(WHAT YOU ARE ASKED TO DO):
Starting at the first line of the listing below, repeat each line up to and including the one containing "1. [Prerequisites](#prerequisites)". Leave out pictures.

# # # # # # #

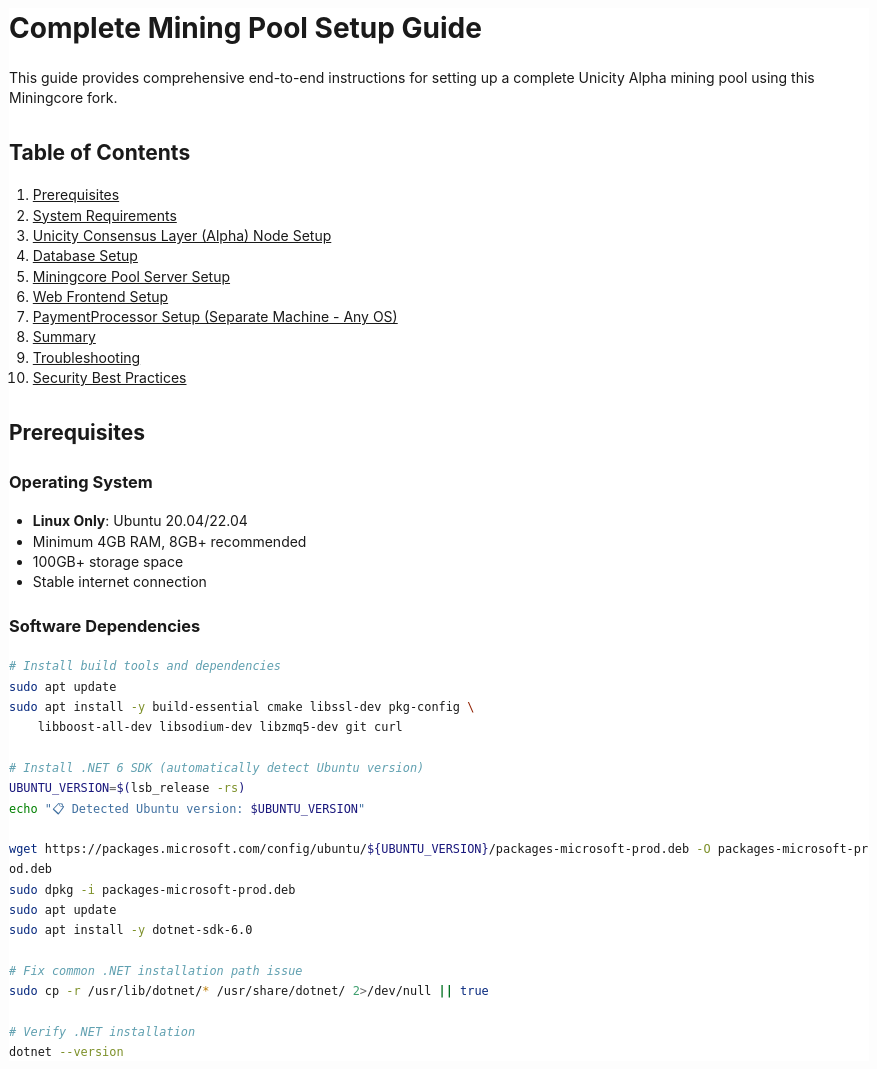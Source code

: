 # Complete Mining Pool Setup Guide

This guide provides comprehensive end-to-end instructions for setting up a complete Unicity Alpha mining pool using this Miningcore fork.

## Table of Contents
1. [Prerequisites](#prerequisites)
2. [System Requirements](#system-requirements)
3. [Unicity Consensus Layer (Alpha) Node Setup](#unicity-consensus-layer-alpha-node-setup)
4. [Database Setup](#database-setup)
5. [Miningcore Pool Server Setup](#miningcore-pool-server-setup)
6. [Web Frontend Setup](#web-frontend-setup)
7. [PaymentProcessor Setup (Separate Machine - Any OS)](#paymentprocessor-setup-separate-machine-any-os)
8. [Summary](#summary)
8. [Troubleshooting](#troubleshooting)
9. [Security Best Practices](#security-best-practices)


<a id="prerequisites"></a>
## Prerequisites

### Operating System
- **Linux Only**: Ubuntu 20.04/22.04 
- Minimum 4GB RAM, 8GB+ recommended
- 100GB+ storage space
- Stable internet connection

### Software Dependencies
```bash
# Install build tools and dependencies
sudo apt update
sudo apt install -y build-essential cmake libssl-dev pkg-config \
    libboost-all-dev libsodium-dev libzmq5-dev git curl

# Install .NET 6 SDK (automatically detect Ubuntu version)
UBUNTU_VERSION=$(lsb_release -rs)
echo "📋 Detected Ubuntu version: $UBUNTU_VERSION"

wget https://packages.microsoft.com/config/ubuntu/${UBUNTU_VERSION}/packages-microsoft-prod.deb -O packages-microsoft-prod.deb
sudo dpkg -i packages-microsoft-prod.deb
sudo apt update
sudo apt install -y dotnet-sdk-6.0

# Fix common .NET installation path issue
sudo cp -r /usr/lib/dotnet/* /usr/share/dotnet/ 2>/dev/null || true

# Verify .NET installation
dotnet --version
```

# # # # # # #

(SOLUTION TO THE EXERCISE):
Source code

: # Complete Mining Pool Setup Guide

This guide provides comprehensive end-to-end instructions for setting up a complete Unicity Alpha mining pool using this Miningcore fork.

## Table of Contents
1. [Prerequisites](#prerequisites)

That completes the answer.